AIM OF THE TASK
The response must consist of each line in the listing that has the word "Outlook" in it.

= Beginning of Section =

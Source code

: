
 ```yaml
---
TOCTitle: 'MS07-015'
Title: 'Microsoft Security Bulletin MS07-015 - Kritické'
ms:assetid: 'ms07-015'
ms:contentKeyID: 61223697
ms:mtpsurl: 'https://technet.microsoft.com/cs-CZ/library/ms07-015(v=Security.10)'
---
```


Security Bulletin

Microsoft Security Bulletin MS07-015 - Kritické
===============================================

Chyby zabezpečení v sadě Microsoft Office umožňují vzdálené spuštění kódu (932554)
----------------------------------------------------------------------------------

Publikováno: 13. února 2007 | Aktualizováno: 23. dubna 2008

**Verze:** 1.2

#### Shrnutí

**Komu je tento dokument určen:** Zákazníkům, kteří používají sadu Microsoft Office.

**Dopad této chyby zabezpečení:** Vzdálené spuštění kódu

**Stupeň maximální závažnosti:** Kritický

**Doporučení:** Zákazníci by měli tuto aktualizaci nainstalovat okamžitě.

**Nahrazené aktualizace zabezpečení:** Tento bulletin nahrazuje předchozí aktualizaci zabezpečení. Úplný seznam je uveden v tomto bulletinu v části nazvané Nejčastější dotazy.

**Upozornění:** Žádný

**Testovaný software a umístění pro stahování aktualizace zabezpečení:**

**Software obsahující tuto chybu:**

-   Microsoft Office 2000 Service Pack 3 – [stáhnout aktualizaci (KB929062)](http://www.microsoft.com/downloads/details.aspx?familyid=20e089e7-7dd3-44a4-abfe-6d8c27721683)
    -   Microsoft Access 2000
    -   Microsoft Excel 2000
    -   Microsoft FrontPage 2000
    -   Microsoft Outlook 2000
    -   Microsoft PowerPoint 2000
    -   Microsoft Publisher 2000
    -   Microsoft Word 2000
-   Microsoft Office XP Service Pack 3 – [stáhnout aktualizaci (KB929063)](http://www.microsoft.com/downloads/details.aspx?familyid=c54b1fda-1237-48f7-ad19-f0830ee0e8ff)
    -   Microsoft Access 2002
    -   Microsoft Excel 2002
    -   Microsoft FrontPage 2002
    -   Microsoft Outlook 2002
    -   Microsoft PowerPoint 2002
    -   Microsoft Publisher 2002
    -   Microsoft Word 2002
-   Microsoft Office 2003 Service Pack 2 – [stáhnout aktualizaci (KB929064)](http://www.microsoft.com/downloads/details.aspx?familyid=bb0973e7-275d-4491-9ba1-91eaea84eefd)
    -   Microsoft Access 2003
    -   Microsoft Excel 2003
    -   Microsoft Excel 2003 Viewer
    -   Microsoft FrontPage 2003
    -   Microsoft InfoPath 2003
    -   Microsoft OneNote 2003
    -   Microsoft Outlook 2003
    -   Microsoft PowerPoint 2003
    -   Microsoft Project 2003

= End of Section =

SOLVED EXERCISE
    -   Microsoft Outlook 2000
    -   Microsoft Outlook 2002
    -   Microsoft Outlook 2003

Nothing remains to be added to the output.